Le monastère abrite un musée d’Histoire et d’Art possédant une des plus riches collections comparée à celles des autres musées provinciaux. On notera le département présentant des icônes sculptées et des sculptures et celui des peintures exposant des œuvres d’Ivan Chichkine, Constantin Makovski, Henrich Semiradski, Alexandre Benois, Zinaïda Serebriakova.

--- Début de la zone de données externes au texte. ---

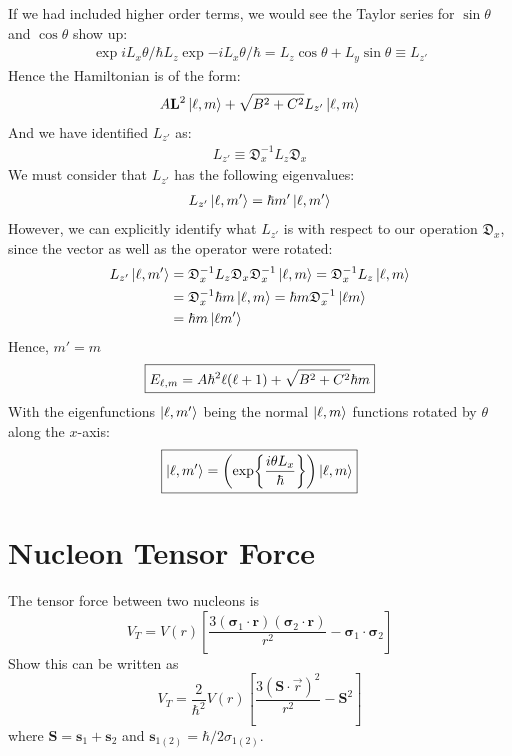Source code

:\documentclass[12pt]{article}
\begin{document}
If we had included higher order terms, we would see the Taylor series for $\sin\theta$ and $\cos\theta$ show up:
\begin{align*}
  \exp{iL_x\theta/\hbar} L_z \exp{-iL_x\theta/\hbar}=
  L_z\cos\theta+L_y\sin\theta\equiv L_{z'}
\end{align*}
Hence the Hamiltonian is of the form:
\begin{align*}
  A\vb{L}^2\ket{\ell,m}+\sqrt{B^2+C^2}L_{z'}\ket{\ell,m}
\end{align*}
And we have identified $L_{z'}$ as:
\begin{align*}
  L_{z'}\equiv\mathfrak{D}_x^{-1}L_z\mathfrak{D}_x
\end{align*}
We must consider that $L_{z'}$ has the following eigenvalues:
\begin{align*}
  L_{z'}\ket{\ell,m'}=\hbar m'\ket{\ell,m'}
\end{align*}
However, we can explicitly identify what $L_{z'}$ is with respect to our operation $\mathfrak{D}_x$, since the vector as well as the operator were rotated:
\begin{align*}
  L_{z'}\ket{\ell,m'}&=\mathfrak{D}_x^{-1}L_{z}\mathfrak{D}_x
  \mathfrak{D}_x^{-1}\ket{\ell,m}=\mathfrak{D}_x^{-1}L_{z}\ket{\ell,m}\\
  &=\mathfrak{D}_x^{-1}\hbar m\ket{\ell,m}=\hbar m\mathfrak{D}_x^{-1}\ket{\ell m}\\
  &=\hbar m\ket{\ell m'}
\end{align*}
Hence, $m'=m$
\begin{align}
  \boxed{E_{\ell,m}=A\hbar^2\ell(\ell+1)+\sqrt{B^2+C^2}\hbar m}
\end{align}
With the eigenfunctions $\ket{\ell,m'}$ being the normal $\ket{\ell,m}$ functions rotated by $\theta$ along the $x$-axis:
\begin{align}
  \boxed{\ket{\ell,m'}=\qty(\exp{\frac{i\theta L_x}{\hbar}})\ket{\ell,m}}
\end{align}

\newpage
\section{Nucleon Tensor Force}
\begin{problem}
  The tensor force between two nucleons is
  \[
    V_T=V(r)\left[\frac{3\left(\boldsymbol{\sigma}_1 \cdot \mathbf{r}\right)\left(\boldsymbol{\sigma}_2 \cdot \mathbf{r}\right)}{r^2}-\boldsymbol{\sigma}_1 \cdot \boldsymbol{\sigma}_2\right]
  \]
  Show this can be written as
  \[
    V_T=\frac{2}{\hbar^2} V(r)\left[\frac{3(\mathbf{S} \cdot \vec{r})^2}{r^2}-\mathbf{S}^2\right]
  \]
  where $\mathbf{S}=\mathbf{s}_1+\mathbf{s}_2$ and $\mathbf{s}_{1(2)}=\hbar / 2 \sigma_{1(2)}$.
\end{problem}
\end{document}
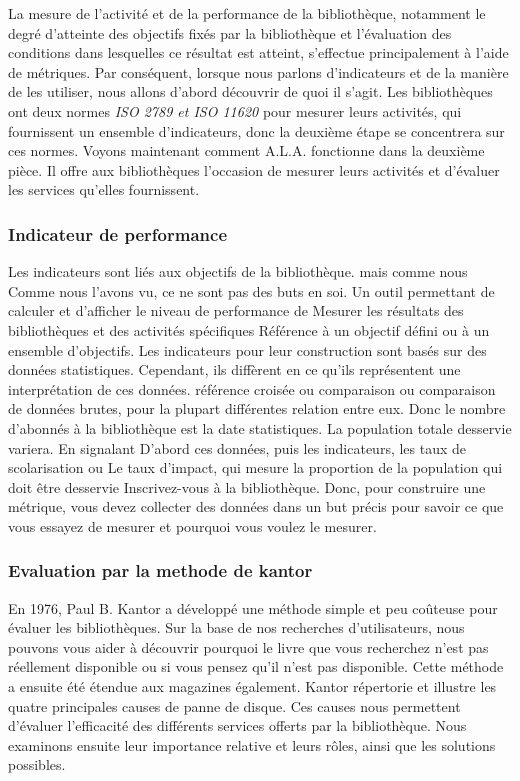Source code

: \documentclass[french,a4paper,12pt]{article}
\begin{document}
\quad La mesure de l'activité et de la performance de la bibliothèque, notamment le degré d'atteinte des objectifs fixés par la bibliothèque et l'évaluation des conditions dans lesquelles ce résultat est atteint, s'effectue principalement à l'aide de métriques. Par conséquent, lorsque nous parlons d'indicateurs et de la manière de les utiliser, nous allons d'abord découvrir de quoi il s'agit. Les bibliothèques ont deux normes \textit{ISO 2789 et ISO 11620} pour mesurer leurs activités, qui fournissent un ensemble d'indicateurs, donc la deuxième étape se concentrera sur ces normes. Voyons maintenant comment A.L.A. fonctionne dans la deuxième pièce. Il offre aux bibliothèques l'occasion de mesurer leurs activités et d'évaluer les services qu'elles fournissent. 

\subsubsection{Indicateur de performance } 

\quad Les indicateurs sont liés aux objectifs de la bibliothèque. mais comme nous Comme nous l'avons vu, ce ne sont pas des buts en soi. Un outil permettant de calculer et d'afficher le niveau de performance de Mesurer les résultats des bibliothèques et des activités spécifiques Référence à un objectif défini ou à un ensemble d'objectifs. Les indicateurs pour leur construction sont basés sur des données statistiques. Cependant, ils diffèrent en ce qu'ils représentent une interprétation de ces données. 
référence croisée ou comparaison ou comparaison de données brutes, pour la plupart différentes relation entre eux. Donc le nombre d'abonnés à la bibliothèque est la date statistiques. La population totale desservie variera. En signalant D'abord ces données, puis les indicateurs, les taux de scolarisation ou Le taux d'impact, qui mesure la proportion de la population qui doit être desservie 
Inscrivez-vous à la bibliothèque. Donc, pour construire une métrique, vous devez collecter des données dans un but précis pour savoir ce que vous essayez de mesurer et pourquoi vous voulez le mesurer. 
 
 \subsubsection{Evaluation par la methode de kantor}

\quad En 1976, Paul B. Kantor a développé une méthode simple et peu coûteuse pour évaluer les bibliothèques. Sur la base de nos recherches d'utilisateurs, nous pouvons vous aider à découvrir pourquoi le livre que vous recherchez n'est pas réellement disponible ou si vous pensez qu'il n'est pas disponible. Cette méthode a ensuite été étendue aux magazines également. Kantor répertorie et illustre les quatre principales causes de panne de disque. Ces causes nous permettent d'évaluer l'efficacité des différents services offerts par la bibliothèque. Nous examinons ensuite leur importance relative et leurs rôles, ainsi que les solutions possibles.
\end{document}
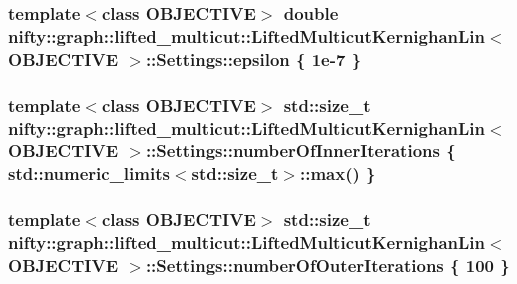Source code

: \subsubsection[{epsilon}]{\setlength{\rightskip}{0pt plus 5cm}template$<$class O\+B\+J\+E\+C\+T\+I\+V\+E$>$ double {\bf nifty\+::graph\+::lifted\+\_\+multicut\+::\+Lifted\+Multicut\+Kernighan\+Lin}$<$ O\+B\+J\+E\+C\+T\+I\+V\+E $>$\+::Settings\+::epsilon \{ 1e-\/7 \}}\label{structnifty_1_1graph_1_1lifted__multicut_1_1LiftedMulticutKernighanLin_1_1Settings_a817c535759f8338e7a3c01d99a42ba07}
\hypertarget{structnifty_1_1graph_1_1lifted__multicut_1_1LiftedMulticutKernighanLin_1_1Settings_a9b5f462a1c894c0f77ccdeff5a757241}{}
\subsubsection[{number\+Of\+Inner\+Iterations}]{\setlength{\rightskip}{0pt plus 5cm}template$<$class O\+B\+J\+E\+C\+T\+I\+V\+E$>$ std\+::size\+\_\+t {\bf nifty\+::graph\+::lifted\+\_\+multicut\+::\+Lifted\+Multicut\+Kernighan\+Lin}$<$ O\+B\+J\+E\+C\+T\+I\+V\+E $>$\+::Settings\+::number\+Of\+Inner\+Iterations \{ std\+::numeric\+\_\+limits$<$std\+::size\+\_\+t$>$\+::max() \}}\label{structnifty_1_1graph_1_1lifted__multicut_1_1LiftedMulticutKernighanLin_1_1Settings_a9b5f462a1c894c0f77ccdeff5a757241}
\hypertarget{structnifty_1_1graph_1_1lifted__multicut_1_1LiftedMulticutKernighanLin_1_1Settings_a30a6000358086c39d4b403f3ea7aef76}{}
\subsubsection[{number\+Of\+Outer\+Iterations}]{\setlength{\rightskip}{0pt plus 5cm}template$<$class O\+B\+J\+E\+C\+T\+I\+V\+E$>$ std\+::size\+\_\+t {\bf nifty\+::graph\+::lifted\+\_\+multicut\+::\+Lifted\+Multicut\+Kernighan\+Lin}$<$ O\+B\+J\+E\+C\+T\+I\+V\+E $>$\+::Settings\+::number\+Of\+Outer\+Iterations \{ 100 \}}\label{structnifty_1_1graph_1_1lifted__multicut_1_1LiftedMulticutKernighanLin_1_1Settings_a30a6000358086c39d4b403f3ea7aef76}


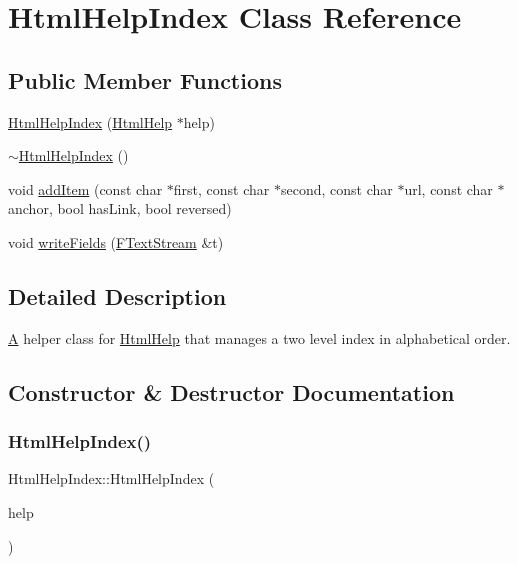\hypertarget{class_html_help_index}{}\section{Html\+Help\+Index Class Reference}
\label{class_html_help_index}
\subsection*{Public Member Functions}
\begin{DoxyCompactItemize}
\item 
\mbox{\hyperlink{class_html_help_index_a9a6f1abc33b6d3679229d9dbd5ed92d9}{Html\+Help\+Index}} (\mbox{\hyperlink{class_html_help}{Html\+Help}} $\ast$help)
\item 
\mbox{\hyperlink{class_html_help_index_a0b68b2ca104803c3a6dc76a18aa05f13}{$\sim$\+Html\+Help\+Index}} ()
\item 
void \mbox{\hyperlink{class_html_help_index_aa6f679550c81eee3249f29395ad7e174}{add\+Item}} (const char $\ast$first, const char $\ast$second, const char $\ast$url, const char $\ast$anchor, bool has\+Link, bool reversed)
\item 
void \mbox{\hyperlink{class_html_help_index_aa7658c0bcf38f46aed6664cd5dbd1be1}{write\+Fields}} (\mbox{\hyperlink{class_f_text_stream}{F\+Text\+Stream}} \&t)
\end{DoxyCompactItemize}


\subsection{Detailed Description}
\mbox{\hyperlink{class_a}{A}} helper class for \mbox{\hyperlink{class_html_help}{Html\+Help}} that manages a two level index in alphabetical order. 

\subsection{Constructor \& Destructor Documentation}
\mbox{\label{class_html_help_index_a9a6f1abc33b6d3679229d9dbd5ed92d9}} 
\subsubsection{\texorpdfstring{HtmlHelpIndex()}{HtmlHelpIndex()}}
{\footnotesize\ttfamily Html\+Help\+Index\+::\+Html\+Help\+Index (\begin{DoxyParamCaption}\item[{\mbox{\hyperlink{class_html_help}{Html\+Help}} $\ast$}]{help }\end{DoxyParamCaption})}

On transféra sur le territoire du monastère deux chapelles en bois provenant de villages des environs de Pereslavl. A côté d’elles, par contraste, se détache solennellement la cathédrale de la Dormition. Cet édifice de style baroque se distingue par son plan complexe, sa composition étagée, le décor de ses chambranles, la diversité de ses pilastres, le fractionnement de ses façades et l’originalité de ses tambours. Les intérieurs sont somptueux. Les murs et les voûtes sont couverts de fresques et de nombreux détails moulés : corniches, arcatures, linteaux, cartouches, guirlandes de fleurs, chérubins et anges. Les moulures blanches se détachent avec beaucoup d’effet sur le fond bleu ciel des murs. La majestueuse iconostase à multiple registres est un parfait ouvrage en bois sculpté. Cette œuvre, unique par son état de conservation, réalisée par Yakov Joukov, inclue aussi des groupes sculptés, des détails architecturaux aux profils complexes et différents motifs ornementaux.

Le monastère Saint-Nicolas, qui se trouve près de l’enceinte fortifiée, est aujourd’hui en pleine restauration. Une partie de ses murs défensifs dotés de petites tours, nous montre l’évolution du système de fortification des monastères allant de la puissante muraille à des constructions plus décoratives.

Près de l’église de la Présentation-au-Temple et du monastère de Goritski se dresse celui de Saint-Daniel se distingant par la silhouette originale de ses édifices religieux où se sont conservées les fresques exécutées au XVIIe siècle par le célèbre atelier de Gouri Nikitine. Sur la route de Moscou se trouve encore le monastère Saint-Théodore dont les plus anciennes constructions remontent à l’époque d’Ivan le Terrible.